Currently, Large Language Models (LLMs) are being rapidly developed worldwide. In India, Bhashini is developing “voice-first” solutions across 22 scheduled languages. It is also training language models for various government and public services, which include the Nepali and Maithili languages.
According to Associate Dean Bal, India has already implemented this system across various government services. In this context, he notes that how Nepal can utilize such systems or what it can learn from them will be of critical importance.
“Another aspect,” he adds, “is that Nepal can also contribute data and linguistic resources necessary for the continuous improvement of such a system.”
KU is currently developing Nepali-Tamang and English-Tamang translation systems with support from Google. According to Bal, there is a potential to adapt the “voice interface” being developed by Bhashini to the Nepali context using local data, thereby operating Nepal’s government services in accordance with local linguistic needs.

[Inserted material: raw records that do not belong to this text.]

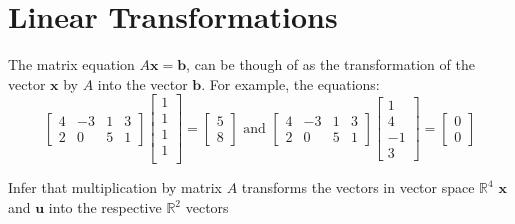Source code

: \documentclass[12pt letter]{report}
\begin{document}
\chapter{Linear Transformations}

The matrix equation $A \mathbf{x} = \mathbf{b}$, can be though of as the transformation of the vector $\mathbf{x}$ by
$A$ into the vector $\mathbf{b}$. For example, the equations:
\[
  \begin{bmatrix} 4 & -3 & 1 & 3 \\ 2 & 0 & 5 & 1 \end{bmatrix} \begin{bmatrix} 1 \\ 1 \\  1\\  1 \\   \end{bmatrix} =
  \begin{bmatrix} 5 \\  8 \end{bmatrix}  \text{ and } \begin{bmatrix} 4 & -3 & 1 & 3 \\ 2 & 0 & 5 & 1 \end{bmatrix}
  \begin{bmatrix} 1 \\  4 \\  -1 \\  3 \end{bmatrix} = \begin{bmatrix} 0 \\  0 \end{bmatrix}
\]

Infer that multiplication by matrix $A$ transforms the vectors in vector space $\mathbb{R}^{4}$ $\mathbf{x}$ and $\mathbf{u}$ into the respective
$\mathbb{R}^{2}$ vectors

\end{document}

Based on its output, the open-source-driven Bhashini is considered one of the largest language-AI systems in the world. When Nepal collaborates on such a massive project, it is natural for the Nepali side to view it positively, seeing an opportunity to advance rapidly by utilizing India’s ready-made infrastructure, resources, and experience.
Linguists, however, argue that such collaboration should not be viewed merely as a technical opportunity. According to them, language technology is not just a matter of software or applications; it is intrinsically linked to language standardization, data ownership, legal frameworks, digital sovereignty, and long-term technological self-reliance.
“The word ‘open source’ is prominently used in the current understanding. Open source implies that the system can be modified. However, that does not equate to complete independence or absolute self-reliance,” says linguist Bhim Regmi. “It comes with its own technical, legal, and structural limitations. Therefore, we must closely observe how it is implemented in the future.”
Regmi, who possesses extensive experience in projects concerning language technology, dictionary compilation, corpus building, and text-to-speech systems, points out that the way the Nepali language is evolving, practiced in writing, and standardized in India should not blindly be adopted as the standard for Nepal’s Nepali language.
He notes, “We must lose no time in clarifying whether we want to develop our Nepali language by linking it to the Nepali spoken in India, or by basing it on its relationship with other indigenous languages within Nepal. If we fail to develop our own distinct perspectives on language standardization, orthography, and technology-related matters, future technologies will naturally drag us toward the standards developed in India.”
Regmi’s other major concern centers on how much Nepal is investing in developing its own data centers, computing infrastructure, and technical workforce. He believes that relying on external platforms without building a foundational domestic architecture will raise serious questions regarding data sovereignty, national security, and technological self-reliance in the long run.
The collaboration with Bhashini is not just an opportunity for Nepal to utilize technology; it is also a litmus test for its language and digital policies. While benefits can be reaped from India’s open-source infrastructure, experts like Regmi argue that Nepal must independently formulate answers to critical questions: How will this technology be adopted? How will the standards for Nepali and other regional languages of Nepal be determined? Where will the data reside? Under whose control will the system operate? And ultimately, how will Nepal build its own independent language-AI infrastructure?